The Hospital Universitario del Vinalopó, managed by the Ribera health group, has incorporated robotic surgery in the Orthopaedic Surgery and Traumatology service to implant knee prostheses more precisely, thereby reducing tissue damage. This is the first centre in the province of Alicante to develop this technique in traumatology, which is carried out in only a few hospitals in Spain due to its high level of specialisation. Ribera has opted for this technology that can verify in the same surgical act that the position of the implants is as perfect as possible. This advance means less postoperative pain for the patient, less surgical time, better recovery and greater durability of the implant.

The team of surgeons who have carried out the first interventions, formed by doctors Paulino Sanchez, Emilio Bascuñana and David Fernández, from the Reconstructive Joint Surgery Unit of the Orthopaedic Surgery and Traumatology Service, assures that the application of this technology provides a great leap in quality in the implantation of knee prostheses, since the precision in the placement of the implant is directly related to better mobility, less pain and greater durability. “The assistance of the robot provides us with real-time information to improve the precision of our gestures during surgery,” says Dr. Sánchez.

Robotic-assisted surgery, which has been widely developed over the last few years, represents a turning point in orthopaedic and prosthetic surgery as we know it today, and has become one of the major advances in this field of surgery and medicine in our country.

Innovative technology

This new technique is based on intraoperative navigation technology widely applied in other specialties such as neurosurgery, in this case using specific software for knee prosthesis implants. This programme digitally reconstructs the patient’s knee to provide the surgical team with real-time information on the patient’s anatomy and makes it possible to plan the exact model, size and position of the definitive implant, all digitally as the operation is being performed, thus avoiding having to carry out the different implant adjustment tests that are carried out in traditional techniques. It also allows high-precision automated bone resections, which reduces to a minimum any possible variation between the planned and the final placement of the real implant.
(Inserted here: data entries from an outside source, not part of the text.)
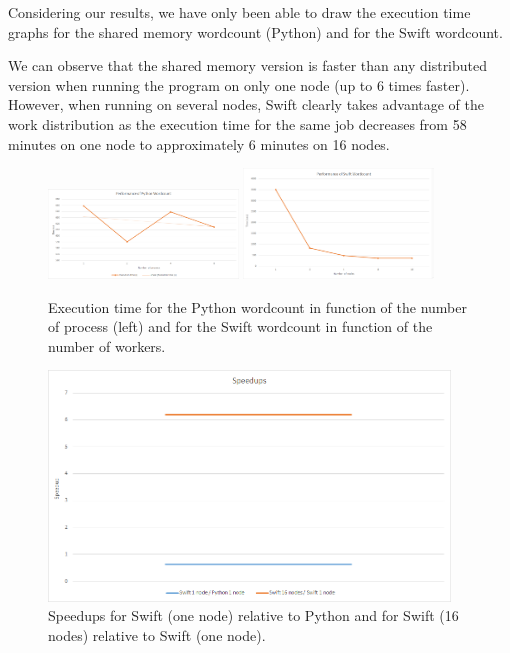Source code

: \documentclass{article}
\begin{document}
Considering our results, we have only been able to draw the execution time graphs for the shared memory wordcount (Python) and for the Swift wordcount.

We can observe that the shared memory version is faster than any distributed version when running the program on only one node (up to 6 times faster). However, when running on several nodes, Swift clearly takes advantage of the work distribution as the execution time for the same job decreases from 58 minutes on one node to approximately 6 minutes on 16 nodes.

\begin{figure}[!ht]
   \centering
   \includegraphics[width=0.45\textwidth]{img/perf-python.png} 
   \includegraphics[width=0.45\textwidth]{img/perf-swift.png}
  \caption{Execution time for the Python wordcount in function of the number of process (left) and for the Swift wordcount in function of the number of workers.}
\end{figure}

\begin{figure}[!ht]
   \centering
   \includegraphics[width=0.95\textwidth]{img/speedup.png} 
  \caption{Speedups for Swift (one node) relative to Python and for Swift (16 nodes) relative to Swift (one node).}
\end{figure}
\end{document}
Early recovery and increased durability

Thanks to this technique, patients who have undergone surgery at the Vinalopó University Hospital for a knee prosthesis assisted by robotic navigation have been able to walk with aids on the same day of the operation, thus greatly shortening the recovery period. What’s more, all of them were discharged from hospital without complications within 24 hours. “Reducing tissue damage during surgery is key to avoiding bleeding, pain and making the patient’s recovery much faster and more pleasant, and patients notice this,” explains Dr Bascuñana.

Three-dimensional reconstruction technology using the robotic navigation system helps to reduce tissue injury by allowing only the necessary surgical gestures to be performed and avoids most of the intermediate steps of conventional techniques for implant selection and positioning.

With this system, it is possible to know in advance what the best position will be and to carry out digital dynamic tests to assess how it will behave in the future. All this results in the final implant being placed in the best possible position for the most accurate functioning, which extends the durability of the prosthesis and thus patient satisfaction. “Robotic navigation has meant that we have more information and more precision during surgery. We can now place prostheses that are completely customised for each patient,” Dr Fernández explained.

Customised prostheses

The planning of this state-of-the-art system goes beyond current systems as it not only provides precision to the surgeon, but also allows the definitive implant to be planned based on the type and shape of the patient’s bone, as well as being able to assess the tension of the knee ligaments, a fact that until now had not been possible to evaluate with other planning systems. This allows greater personalisation of the surgery as the implant can be perfectly adjusted to the bone, as well as maintaining the patient’s ligamentous anatomy perfectly intact, thus ensuring that the functioning of the implant is truly balanced, providing greater stability and less discomfort.